In den letzten Jahren wurde gerade über die Herkunftsdeklaration von Honig viel diskutiert. Mit der Revision der sogenannten „Frühstücksrichtlinien“ durch die EU wurden dafür im Mai 2024 neue Regelungen eingeführt. Worum genau geht es dabei, und was hat sich verändert?

Auf jedem Honigglas, das in der EU verkauft wird, muss stehen, woher der enthaltene Honig stammt. Das sieht die EU-Honig-Richtlinie bereits seit 2005 vor. Auf dem Etikett konnten entweder einzelne oder, falls zutreffend, mehrere Herkunftsländer angegeben werden. Da Honig, wie z.B. auch Kaffee, häufig eine Mischung aus Honigen verschiedener Länder ist, waren darüber hinaus bisher alternativ die Angaben „Mischung aus EU-Ländern“, „Mischung aus Nicht-EU-Ländern“ oder „Mischung aus EU- und Nicht-EU-Ländern“ zulässig. Das hat sich nun mit der Revision geändert. Nach einer Übergangsfrist von 24 Monaten (also ab Juni 2026) müssen alle Herkunftsländer auf dem Honigglas aufgeführt werden, und zwar in absteigender Reihenfolge entsprechend der Mengenanteile an der Honigmischung. Zusätzlich müssen Prozentangaben darüber informieren, wie viel Honig aus welchem Land genau anteilig in einem Honigglas enthalten sind.

 

Halten Sie die neue Regelung für sinnvoll?
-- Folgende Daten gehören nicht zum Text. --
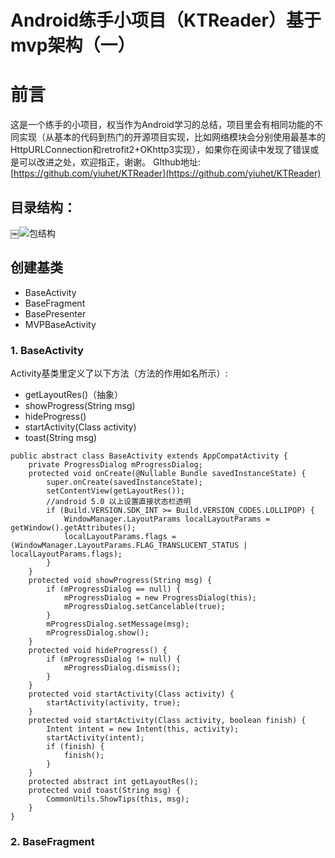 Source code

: # Android练手小项目（KTReader）基于mvp架构（一）
# 前言
这是一个练手的小项目，权当作为Android学习的总结，项目里会有相同功能的不同实现（从基本的代码到热门的开源项目实现，比如网络模块会分别使用最基本的HttpURLConnection和retrofit2+OKhttp3实现），如果你在阅读中发现了错误或是可以改进之处，欢迎指正，谢谢。
GIthub地址: [https://github.com/yiuhet/KTReader](https://github.com/yiuhet/KTReader)

## 目录结构：
￼![包结构](https://github.com/yiuhet/KTReader/blob/master/img/package.PNG)

## 创建基类
- BaseActivity
- BaseFragment
- BasePresenter
- MVPBaseActivity

### 1. BaseActivity
Activity基类里定义了以下方法（方法的作用如名所示）:
- getLayoutRes()（抽象） 
- showProgress(String msg)
- hideProgress()
- startActivity(Class activity)
- toast(String msg)

```
public abstract class BaseActivity extends AppCompatActivity {
    private ProgressDialog mProgressDialog;
    protected void onCreate(@Nullable Bundle savedInstanceState) {
        super.onCreate(savedInstanceState);
        setContentView(getLayoutRes());
        //android 5.0 以上设置直接状态栏透明
        if (Build.VERSION.SDK_INT >= Build.VERSION_CODES.LOLLIPOP) {
            WindowManager.LayoutParams localLayoutParams = getWindow().getAttributes();
            localLayoutParams.flags = (WindowManager.LayoutParams.FLAG_TRANSLUCENT_STATUS | localLayoutParams.flags);
        }
    }
    protected void showProgress(String msg) {
        if (mProgressDialog == null) {
            mProgressDialog = new ProgressDialog(this);
            mProgressDialog.setCancelable(true);
        }
        mProgressDialog.setMessage(msg);
        mProgressDialog.show();
    }
    protected void hideProgress() {
        if (mProgressDialog != null) {
            mProgressDialog.dismiss();
        }
    }
    protected void startActivity(Class activity) {
        startActivity(activity, true);
    }
    protected void startActivity(Class activity, boolean finish) {
        Intent intent = new Intent(this, activity);
        startActivity(intent);
        if (finish) {
            finish();
        }
    }
    protected abstract int getLayoutRes();
    protected void toast(String msg) {
        CommonUtils.ShowTips(this, msg);
    }
}
```
### 2. BaseFragment
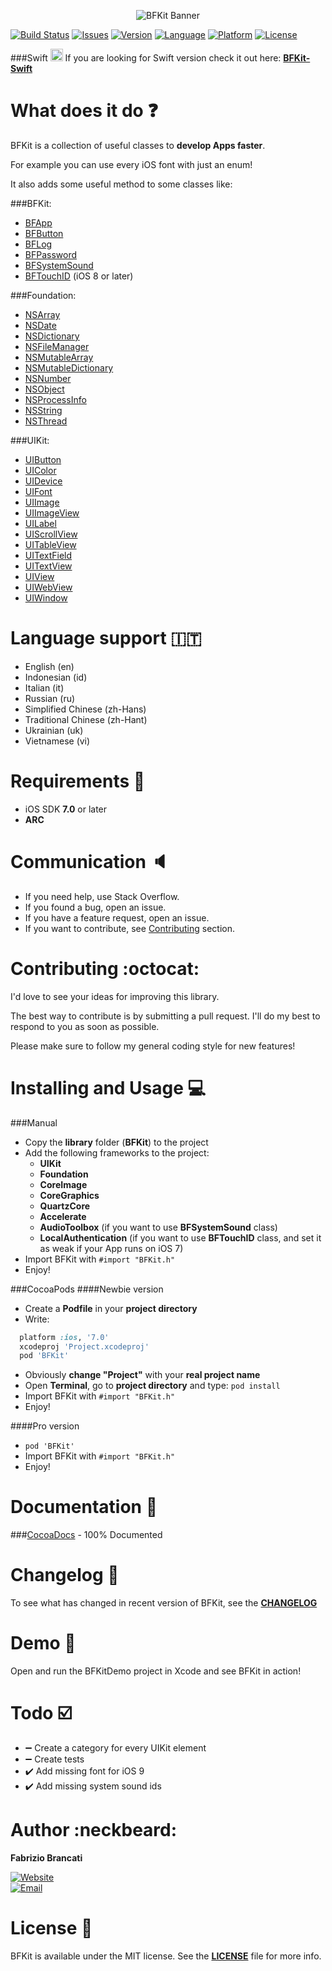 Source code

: <p align="center"><img src="http://github.fabriziobrancati.com/bfkit/resources/banner-objc.png" alt="BFKit Banner"></p>

[![Build Status](https://travis-ci.org/FabrizioBrancati/BFKit.svg?branch=master)](https://travis-ci.org/FabrizioBrancati/BFKit)
[![Issues](https://img.shields.io/github/issues/FabrizioBrancati/BFKit.svg?style=flat)](https://github.com/FabrizioBrancati/BFKit/issues)
[![Version](https://img.shields.io/cocoapods/v/BFKit.svg?style=flat)][CocoaDocs]
[![Language](https://img.shields.io/badge/language-Objective--C-blue.svg)](https://developer.apple.com/library/mac/documentation/Cocoa/Conceptual/ProgrammingWithObjectiveC/Introduction/Introduction.html)
[![Platform](https://img.shields.io/badge/platform-iOS-ffc713.svg)][CocoaDocs]
[![License](https://img.shields.io/badge/license-MIT-lightgrey.svg)](https://github.com/FabrizioBrancati/BFKit/blob/master/LICENSE)

###Swift  <img src="http://github.fabriziobrancati.com/bfkit/resources/swift-icon.png" height="20" width="20">
If you are looking for Swift version check it out here: **[BFKit-Swift](https://github.com/FabrizioBrancati/BFKit-Swift)**

What does it do :question:
===========================
BFKit is a collection of useful classes to **develop Apps faster**.

For example you can use every iOS font with just an enum!

It also adds some useful method to some classes like:

###BFKit:
- [BFApp](http://cocoadocs.org/docsets/BFKit/1.6.7/Classes/BFApp.html)
- [BFButton](http://cocoadocs.org/docsets/BFKit/1.6.7/Classes/BFButton.html)
- [BFLog](http://cocoadocs.org/docsets/BFKit/1.6.7/Classes/BFLog.html)
- [BFPassword](http://cocoadocs.org/docsets/BFKit/1.6.7/Classes/BFPassword.html)
- [BFSystemSound](http://cocoadocs.org/docsets/BFKit/1.6.7/Classes/BFSystemSound.html)
- [BFTouchID](http://cocoadocs.org/docsets/BFKit/1.6.7/Classes/BFTouchID.html) (iOS 8 or later)

###Foundation:
- [NSArray](http://cocoadocs.org/docsets/BFKit/1.6.7/Categories/NSArray+BFKit.html)
- [NSDate](http://cocoadocs.org/docsets/BFKit/1.6.7/Categories/NSDate+BFKit.html)
- [NSDictionary](http://cocoadocs.org/docsets/BFKit/1.6.7/Categories/NSDictionary+BFKit.html)
- [NSFileManager](http://cocoadocs.org/docsets/BFKit/1.6.7/Categories/NSFileManager+BFKit.html)
- [NSMutableArray](http://cocoadocs.org/docsets/BFKit/1.6.7/Categories/NSMutableArray+BFKit.html)
- [NSMutableDictionary](http://cocoadocs.org/docsets/BFKit/1.6.7/Categories/NSMutableDictionary+BFKit.html)
- [NSNumber](http://cocoadocs.org/docsets/BFKit/1.6.7/Categories/NSNumber+BFKit.html)
- [NSObject](http://cocoadocs.org/docsets/BFKit/1.6.7/Categories/NSObject+BFKit.html)
- [NSProcessInfo](http://cocoadocs.org/docsets/BFKit/1.6.7/Categories/NSProcessInfo+BFKit.html)
- [NSString](http://cocoadocs.org/docsets/BFKit/1.6.7/Categories/NSString+BFKit.html)
- [NSThread](http://cocoadocs.org/docsets/BFKit/1.6.7/Categories/NSThread+BFKit.html)

###UIKit:
- [UIButton](http://cocoadocs.org/docsets/BFKit/1.6.7/Categories/NSArray+BFKit.html)
- [UIColor](http://cocoadocs.org/docsets/BFKit/1.6.7/Categories/UIColor+BFKit.html)
- [UIDevice](http://cocoadocs.org/docsets/BFKit/1.6.7/Categories/UIDevice+BFKit.html)
- [UIFont](http://cocoadocs.org/docsets/BFKit/1.6.7/Categories/UIFont+BFKit.html)
- [UIImage](http://cocoadocs.org/docsets/BFKit/1.6.7/Categories/UIImage+BFKit.html)
- [UIImageView](http://cocoadocs.org/docsets/BFKit/1.6.7/Categories/UIImageView+BFKit.html)
- [UILabel](http://cocoadocs.org/docsets/BFKit/1.6.7/Categories/UILabel+BFKit.html)
- [UIScrollView](http://cocoadocs.org/docsets/BFKit/1.6.7/Categories/UIScrollView+BFKit.html)
- [UITableView](http://cocoadocs.org/docsets/BFKit/1.6.7/Categories/UITableView+BFKit.html)
- [UITextField](http://cocoadocs.org/docsets/BFKit/1.6.7/Categories/UITextField+BFKit.html)
- [UITextView](http://cocoadocs.org/docsets/BFKit/1.6.7/Categories/UITextView+BFKit.html)
- [UIView](http://cocoadocs.org/docsets/BFKit/1.6.7/Categories/UIView+BFKit.html)
- [UIWebView](http://cocoadocs.org/docsets/BFKit/1.6.7/Categories/UIWebView+BFKit.html)
- [UIWindow](http://cocoadocs.org/docsets/BFKit/1.6.7/Categories/UIWindow+BFKit.html)

Language support :it:
=====================
- English (en)
- Indonesian (id)
- Italian (it)
- Russian (ru)
- Simplified Chinese (zh-Hans)
- Traditional Chinese (zh-Hant)
- Ukrainian (uk)
- Vietnamese (vi)

Requirements :iphone:
=====================
- iOS SDK **7.0** or later
- **ARC**

Communication :speaker:
=======================
- If you need help, use Stack Overflow.
- If you found a bug, open an issue.
- If you have a feature request, open an issue.
- If you want to contribute, see [Contributing](https://github.com/FabrizioBrancati/BFKit#contributing-octocat) section.

Contributing :octocat:
======================
I'd love to see your ideas for improving this library.

The best way to contribute is by submitting a pull request.
I'll do my best to respond to you as soon as possible.

Please make sure to follow my general coding style for new features!

Installing and Usage :computer:
===============================
###Manual
- Copy the **library** folder (**BFKit**) to the project
- Add the following frameworks to the project:
  - **UIKit**
  - **Foundation**
  - **CoreImage**
  - **CoreGraphics**
  - **QuartzCore**
  - **Accelerate**
  - **AudioToolbox** (if you want to use **BFSystemSound** class)
  - **LocalAuthentication** (if you want to use **BFTouchID** class, and set it as weak if your App runs on iOS 7)
- Import BFKit with ```#import "BFKit.h"```
- Enjoy!

###CocoaPods
####Newbie version
- Create a **Podfile** in your **project directory**
- Write:
```ruby
  platform :ios, '7.0'
  xcodeproj 'Project.xcodeproj'
  pod 'BFKit'
```
- Obviously **change "Project"**  with your **real project name**
- Open **Terminal**, go to **project directory** and type: ```pod install```
- Import BFKit with ```#import "BFKit.h"```
- Enjoy!

####Pro version
- ```pod 'BFKit'```
- Import BFKit with ```#import "BFKit.h"```
- Enjoy!

Documentation :100:
===================
###[CocoaDocs] - 100% Documented

Changelog :bookmark_tabs:
=========================
To see what has changed in recent version of BFKit, see the **[CHANGELOG](https://github.com/FabrizioBrancati/BFKit/blob/master/CHANGELOG.md)**

Demo :wrench:
=============
Open and run the BFKitDemo project in Xcode and see BFKit in action!

Todo :ballot_box_with_check:
============================
- :heavy_minus_sign: Create a category for every UIKit element
- :heavy_minus_sign: Create tests
- :heavy_check_mark: Add missing font for iOS 9
- :heavy_check_mark: Add missing system sound ids

Author :neckbeard:
==================
**Fabrizio Brancati**

[![Website](https://img.shields.io/badge/website-fabriziobrancati.com-4fb0c8.svg)](http://www.fabriziobrancati.com)
<br>
[![Email](https://img.shields.io/badge/email-fabrizio.brancati%40gmail.com-green.svg)](mailto:fabrizio.brancati@gmail.com)

License :scroll:
================
BFKit is available under the MIT license. See the **[LICENSE](https://github.com/FabrizioBrancati/BFKit/blob/master/LICENSE)** file for more info.

[CocoaDocs]: http://cocoadocs.org/docsets/BFKit/1.6.7/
Als Honig-Verband begrüßen wir es, wenn die Transparenz für Verbrauchende steigt und sehen daher die Angabe der Herkunftsländer auf dem Etikett als Verbesserung der bisherigen Regel an. Deshalb haben wir uns auch im Gesetzgebungsverfahren eingebracht und den Vorschlag der Kommission, die Herkunftsländer einzeln auf dem Etikett aufzuführen, unterstützt. Aufgrund technischer Gegebenheiten und aus Platzgründen auf dem Etikett hatten wir allerdings vorgeschlagen, dass die Kennzeichnung mit den ISO 3166 alpha-2 Ländercodes möglich sein sollte. Das wurde leider nicht aufgegriffen. Die Angabe von Prozentanteilen und Listung der Herkunftsländer in absteigender Reihenfolge nach Mengenanteilen halten wir hingegen für sehr problematisch. Denn die zusätzliche Angabe der einzelnen Mengenanteile je Herkunft erhöht den technischen und organisatorischen Aufwand für die Unternehmen enorm und schafft keinen Mehrwert für die Verbrauchenden. Honig ist und bleibt ein Naturprodukt. Die Angabe der Herkunftsländer in den Mischungen wie auch der Mischungsanteile wird sich laufend ändern.

 

Warum?

Durch unterschiedliche Witterungsbedingungen oder andere natürliche Faktoren unterscheidet sich jede Honigernte einer Region von der Ernte davor. Extreme Wetterlagen oder Bienenkrankheiten können auch ganze Ernten vernichten. Um diesen natürlichen Schwankungen und Lieferengpässen zuvorzukommen, wird Honig gemischt. Durch eine Anpassung der Mischverhältnisse können ein stets gleichbleibender Geschmack und eine hohe Qualität gewährleistet werden. Einige vergleichbare Honigsorten, wie z.B. Sonnenblumenhonig oder Rapshonig, werden in mehreren Ländern geerntet. Die Länderherkunft des Honigs ist daher für die Auswahl der Honige bisher nicht entscheidend. Mit der neuen Regelung werden Betriebe eine Länderauswahl treffen, um zukünftig die Anforderungen an die Etikettierung überhaupt umsetzen zu können. Schlichtweg ist die Anzahl der Länder in einer Honigmischung zukünftig ein Thema des verfügbaren Platzes auf dem Etikett. Das wird Imkereien in einigen Lieferländern treffen. Außerdem sind Angaben zu den Mischungsanteilen laufend anzupassen und Reihenfolgen der Länder zu prüfen – ein enormer Aufwand, der den Verbrauchenden keinen Mehrwert bietet. Denn an Geschmack und Qualität des Honigs ändert sich nichts.

 

Das Mischverhältnis von Honig aus den verschiedenen Herkunftsländern hat also keinen Einfluss auf die Qualität?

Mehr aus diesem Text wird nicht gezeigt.